Lupino se sentó, con el pecho hinchado como un globo a punto de reventar. Por fin le iban a dar un caso para él, seguro que su tío le había cantado las cuarenta al comisario, ese estúpido que lo miraba siempre con un punto de desprecio.
–Verá, tengo mucho interés en una investigación que quiero confiarle a usted. Se trata de una mujer, la habrá visto en comisaría, no pasa desapercibida. Es la señorita que llegó hablando de una hermana gemela.
–Ah, sí, sí, una historia bastante irreal ¿verdad?
–Sí, pero hay algo que no huele bien en todo eso. Así que quiero ponerlo a usted al frente, porque yo tengo mucho trabajo atrasado, ya ve cómo tengo la mesa –dijo señalando los montones de carpetas apiladas en la mesa desde hacía años-- Confió en usted, Lupino. Y que le ayude el becario, le será de gran utilidad y así de paso aprende algo.
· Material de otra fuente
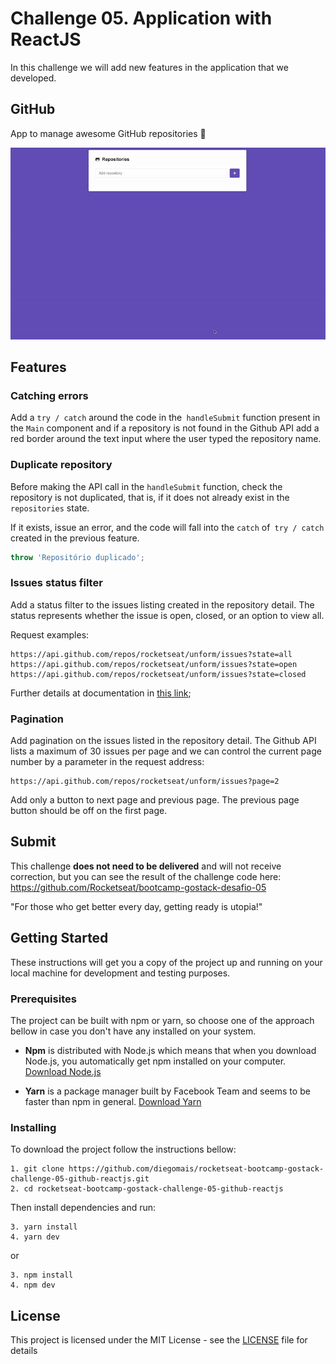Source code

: # Challenge 05. Application with ReactJS

In this challenge we will add new features in the application that we developed.

## GitHub

App to manage awesome GitHub repositories 🚀

![GitHub](assets/github.gif)

## Features

### Catching errors

Add a `try / catch` around the code in the` handleSubmit` function present in the `Main` component and if a repository is not found in the Github API add a red border around the text input where the user typed the repository name.

### Duplicate repository

Before making the API call in the `handleSubmit` function, check the repository is not duplicated, that is, if it does not already exist in the` repositories` state.

If it exists, issue an error, and the code will fall into the `catch` of` try / catch` created in the previous feature.

```js
throw 'Repositório duplicado';
```

### Issues status filter

Add a status filter to the issues listing created in the repository detail. The status represents whether the issue is open, closed, or an option to view all.

Request examples:

```
https://api.github.com/repos/rocketseat/unform/issues?state=all
https://api.github.com/repos/rocketseat/unform/issues?state=open
https://api.github.com/repos/rocketseat/unform/issues?state=closed
```

Further details at documentation in [this link](https://developer.github.com/v3/issues/#parameters-1);

### Pagination

Add pagination on the issues listed in the repository detail. The Github API lists a maximum of 30 issues per page and we can control the current page number by a parameter in the request address:

```
https://api.github.com/repos/rocketseat/unform/issues?page=2
```

Add only a button to next page and previous page. The previous page button should be off on the first page.

## Submit

This challenge **does not need to be delivered** and will not receive correction, but you can see the result of the challenge code here: https://github.com/Rocketseat/bootcamp-gostack-desafio-05

"For those who get better every day, getting ready is utopia!"

## Getting Started

These instructions will get you a copy of the project up and running on your local machine for development and testing purposes.

### Prerequisites

The project can be built with npm or yarn, so choose one of the approach bellow in case you don't have any installed on your system.

* **Npm** is distributed with Node.js which means that when you download Node.js, you automatically get npm installed on your computer. [Download Node.js](https://nodejs.org/en/download/)

* **Yarn** is a package manager built by Facebook Team and seems to be faster than npm in general.  [Download Yarn](https://yarnpkg.com/en/docs/install)

### Installing

To download the project follow the instructions bellow:

```
1. git clone https://github.com/diegomais/rocketseat-bootcamp-gostack-challenge-05-github-reactjs.git
2. cd rocketseat-bootcamp-gostack-challenge-05-github-reactjs
```

Then install dependencies and run:

```
3. yarn install
4. yarn dev
```

or

```
3. npm install
4. npm dev
```

## License

This project is licensed under the MIT License - see the [LICENSE](LICENSE) file for details
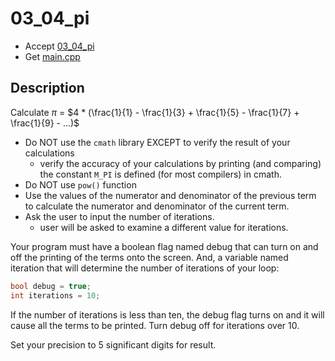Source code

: # 03_04_pi

- Accept [03_04_pi](https://classroom.github.com/a/yPY0YqXC)
- Get [main.cpp](main.cpp)

## Description

Calculate $\pi$ = $4 * (\frac{1}{1} - \frac{1}{3} + \frac{1}{5} - \frac{1}{7} + \frac{1}{9} - ...)$

- Do NOT use the `cmath` library EXCEPT to verify the result of your calculations
    - verify the accuracy of your calculations by printing (and comparing) the constant `M_PI` is defined (for most compilers) in cmath.
- Do NOT use `pow()` function
- Use the values of the numerator and denominator of the previous term to calculate the numerator and denominator of the current term.
- Ask the user to input the number of iterations.
    - user will be asked to examine a different value for iterations.


Your program must have a boolean flag named debug that can turn on and off the printing of the terms onto the screen. And, a variable named iteration that will determine the number of iterations of your loop: 

```c++
bool debug = true;
int iterations = 10;
```

If the number of iterations is less than ten, the debug flag turns on and it will cause all the terms to be printed. Turn debug off for iterations over 10.

Set your precision to 5 significant digits for result.
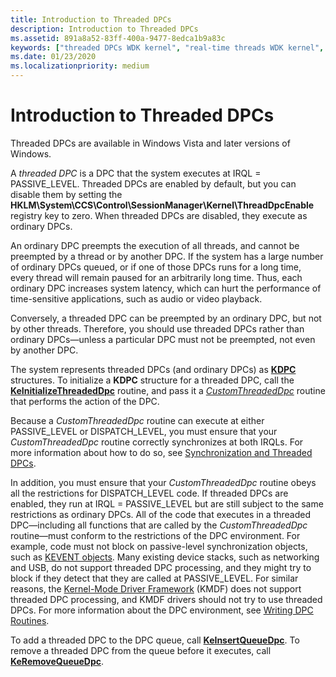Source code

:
 ```yaml
---
title: Introduction to Threaded DPCs
description: Introduction to Threaded DPCs
ms.assetid: 891a8a52-83ff-400a-9477-8edca1b9a83c
keywords: ["threaded DPCs WDK kernel", "real-time threads WDK kernel", "preempted DPCs WDK kernel"]
ms.date: 01/23/2020
ms.localizationpriority: medium
---
```


# Introduction to Threaded DPCs

Threaded DPCs are available in Windows Vista and later versions of Windows.

A *threaded DPC* is a DPC that the system executes at IRQL = PASSIVE\_LEVEL. Threaded DPCs are enabled by default, but you can disable them by setting the **HKLM\\System\\CCS\\Control\\SessionManager\\Kernel\\ThreadDpcEnable** registry key to zero. When threaded DPCs are disabled, they execute as ordinary DPCs.

An ordinary DPC preempts the execution of all threads, and cannot be preempted by a thread or by another DPC. If the system has a large number of ordinary DPCs queued, or if one of those DPCs runs for a long time, every thread will remain paused for an arbitrarily long time. Thus, each ordinary DPC increases system latency, which can hurt the performance of time-sensitive applications, such as audio or video playback.

Conversely, a threaded DPC can be preempted by an ordinary DPC, but not by other threads. Therefore, you should use threaded DPCs rather than ordinary DPCs—unless a particular DPC must not be preempted, not even by another DPC.

The system represents threaded DPCs (and ordinary DPCs) as [**KDPC**](./eprocess.md) structures. To initialize a **KDPC** structure for a threaded DPC, call the [**KeInitializeThreadedDpc**](/windows-hardware/drivers/ddi/wdm/nf-wdm-keinitializethreadeddpc) routine, and pass it a [*CustomThreadedDpc*](https://msdn.microsoft.com/library/windows/hardware/ff542976) routine that performs the action of the DPC.

Because a *CustomThreadedDpc* routine can execute at either PASSIVE\_LEVEL or DISPATCH\_LEVEL, you must ensure that your *CustomThreadedDpc* routine correctly synchronizes at both IRQLs. For more information about how to do so, see [Synchronization and Threaded DPCs](synchronization-and-threaded-dpcs.md).

In addition, you must ensure that your *CustomThreadedDpc* routine obeys all the restrictions for DISPATCH\_LEVEL code. If threaded DPCs are enabled, they run at IRQL = PASSIVE\_LEVEL but are still subject to the same restrictions as ordinary DPCs. All of the code that executes in a threaded DPC—including all functions that are called by the *CustomThreadedDpc* routine—must conform to the restrictions of the DPC environment. For example, code must not block on passive-level synchronization objects, such as [KEVENT objects](defining-and-using-an-event-object.md). Many existing device stacks, such as networking and USB, do not support threaded DPC processing, and they might try to block if they detect that they are called at PASSIVE\_LEVEL. For similar reasons, the [Kernel-Mode Driver Framework](../wdf/index.md) (KMDF) does not support threaded DPC processing, and KMDF drivers should not try to use threaded DPCs. For more information about the DPC environment, see [Writing DPC Routines](writing-dpc-routines.md).

To add a threaded DPC to the DPC queue, call [**KeInsertQueueDpc**](/windows-hardware/drivers/ddi/wdm/nf-wdm-keinsertqueuedpc). To remove a threaded DPC from the queue before it executes, call [**KeRemoveQueueDpc**](/windows-hardware/drivers/ddi/wdm/nf-wdm-keremovequeuedpc).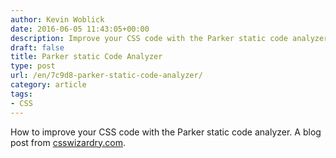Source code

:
 ```yaml
---
author: Kevin Woblick
date: 2016-06-05 11:43:05+00:00
description: Improve your CSS code with the Parker static code analyzer.
draft: false
title: Parker static Code Analyzer
type: post
url: /en/7c9d8-parker-static-code-analyzer/
category: article
tags:
- CSS
---
```


How to improve your CSS code with the Parker static code analyzer. A blog post from [csswizardry.com](https://csswizardry.com/2016/06/improving-your-css-with-parker).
– Entonces ¿es cierto lo de la hermana gemela?
– Puede que sí y puede que no. Para eso lo quiero a usted.
– Verá, la señorita se llama Beatriz Salgado Cuesta y asegura tener una hermana de nombre Lola, bueno, en realidad María Dolores, que le está arruinando la vida. Asegura que le ha sacado dinero del banco, cambiado la cerradura de la puerta, puesto micrófonos y cámaras en casa, secuestrado a su perra...
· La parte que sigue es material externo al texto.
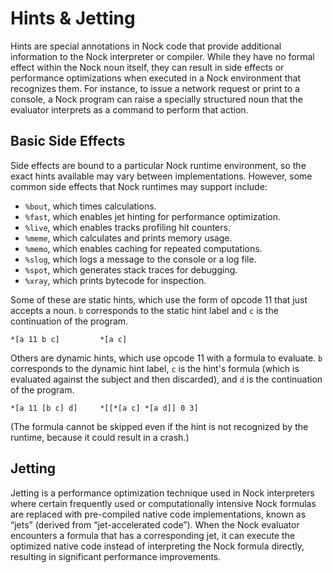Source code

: # Hints & Jetting

Hints are special annotations in Nock code that provide additional information to the Nock interpreter or compiler.  While they have no formal effect within the Nock noun itself, they can result in side effects or performance optimizations when executed in a Nock environment that recognizes them.  For instance, to issue a network request or print to a console, a Nock program can raise a specially structured noun that the evaluator interprets as a command to perform that action.

## Basic Side Effects

Side effects are bound to a particular Nock runtime environment, so the exact hints available may vary between implementations.  However, some common side effects that Nock runtimes may support include:

- `%bout`, which times calculations.
- `%fast`, which enables jet hinting for performance optimization.
- `%live`, which enables tracks profiling hit counters.
- `%meme`, which calculates and prints memory usage.
- `%memo`, which enables caching for repeated computations.
- `%slog`, which logs a message to the console or a log file.
- `%spot`, which generates stack traces for debugging.
- `%xray`, which prints bytecode for inspection.

Some of these are static hints, which use the form of opcode 11 that just accepts a noun.  `b` corresponds to the static hint label and `c` is the continuation of the program.

```
*[a 11 b c]         *[a c]
```

Others are dynamic hints, which use opcode 11 with a formula to evaluate.  `b` corresponds to the dynamic hint label, `c` is the hint's formula (which is evaluated against the subject and then discarded), and `d` is the continuation of the program.

```
*[a 11 [b c] d]     *[[*[a c] *[a d]] 0 3]
```

(The formula cannot be skipped even if the hint is not recognized by the runtime, because it could result in a crash.)

## Jetting

Jetting is a performance optimization technique used in Nock interpreters where certain frequently used or computationally intensive Nock formulas are replaced with pre-compiled native code implementations, known as “jets” (derived from “jet-accelerated code”).  When the Nock evaluator encounters a formula that has a corresponding jet, it can execute the optimized native code instead of interpreting the Nock formula directly, resulting in significant performance improvements.
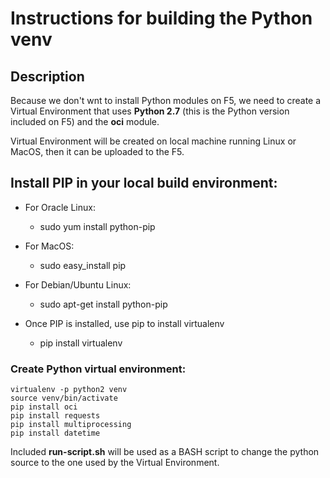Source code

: # Instructions for building the Python venv

## Description
Because we don't wnt to install Python modules on F5, we need to create a Virtual Environment that uses **Python 2.7** (this is the Python version included on F5) and the **oci** module.

Virtual Environment will be created on local machine running Linux or MacOS, then it can be uploaded to the F5.

## Install PIP in your local build environment:
* For Oracle Linux:
    * sudo yum install python-pip
* For MacOS:
    * sudo easy_install pip
* For Debian/Ubuntu Linux:
    * sudo apt-get install python-pip

* Once PIP is installed, use pip to install virtualenv
    * pip install virtualenv

### Create Python virtual environment:
```
virtualenv -p python2 venv
source venv/bin/activate
pip install oci
pip install requests
pip install multiprocessing
pip install datetime
```

Included **run-script.sh** will be used as a BASH script to change the python source to the one used by the Virtual Environment.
–¡Madre mía! Menos mal que no tengo hermanos –no puedo evitar exclamar Lupino.
El comisario esbozó una sonrisa socarrona. Sí, menos mal, pensó. Menos mal que tus padres no repitieron, porque viendo la prueba...
–En fin, aquí tiene toda la información –dijo acercándole una carpeta. Mire, lo primero que quiero que investigue es ese certificado de defunción.
–Este es el certificado de defunción de Beatriz Salgado Cuesta. Es el mismo nombre –dijo Lupino titubeando.
–Sí, y eso es lo raro, porque aunque es relativamente fácil falsificar un certificado de defunción, no lo es tanto falsificar la noticia del periódico que habla de esa defunción.
–Aquí dice que ha muerto a los diecisiete años ahogada en la playa.
–Efectivamente. Y los dos sabemos que, o bien la noticia es cierta, y han suplantado la identidad de una adolescente muerta hace años, o bien la noticia es falsa y alguien falsificó hasta una noticia de periódico, algo que, a mi parecer, es bastante complicado. Por otra parte, por lo visto, también falsificaron su firma en el hospital donde trabaja, ocasionando la muerte de un paciente. Eso ya es un asunto muy serio, y quiero que pase por el hospital y envíe esa firma a los laboratorios. Pregunte por López, es el mejor grafólogo que tenemos. Ah, y quiero que examinen también el certificado de defunción, la noticia del periódico y la fotografía donde están las dos gemelas, no vaya a estar trucada. Bueno, creo que de momento eso es todo. Puede empezar a trabajar, y haga el favor de llamar a Justino, necesito hablar con él.
Lupino salió del despacho y el comisario lanzó un suspiro de alivio. Ese caso le intrigaba, pero había otros mucho más importantes que resolver. Sin embargo, le había venido muy bien para quitar del medio a ese cretino de Lupino y al becario que andaba todo el día por la comisaría como alma en pena, esperando por algún tipo de trabajo. Les había dado a los dos faena para una buena temporada.
Entró Justino y se sentó, sin esperar a que se lo indicara el comisario, con la naturalidad que da la amistad de muchos años. Justino era un buen policía y tenía amplios conocimientos de informática, algo que le venía de maravilla al comisario para investigar cómo la supuesta hermana había conseguido hackear el correo de su gemela para enviar mensajes en su nombre. Había que investigar la vida de esa supuesta hermana, qué había hecho en los últimos años, dónde trabajaba, a qué se dedicaba. También a Rebeca, la amiga, informática de profesión.
Cuando Justino salió del despacho, el comisario sacó su libreta de notas y se dispuso a realizar un esquema sobre el caso. Había muchas cosas que no encajaban, y él esperaba resolver esas incógnitas como un divertido problema de lógica. Mientras los demás trabajaban en la calle, él lo haría desde su despacho, era mucho más cómodo.
En ese mismo instante, a las afueras de la ciudad, en las instalaciones de los laboratorios Rucabar, Marta Caravia se preguntaba si era ético el experimento que estaban llevando a cabo. Tenía serias dudas y no hacía más que pensar qué sería de las personas elegidas.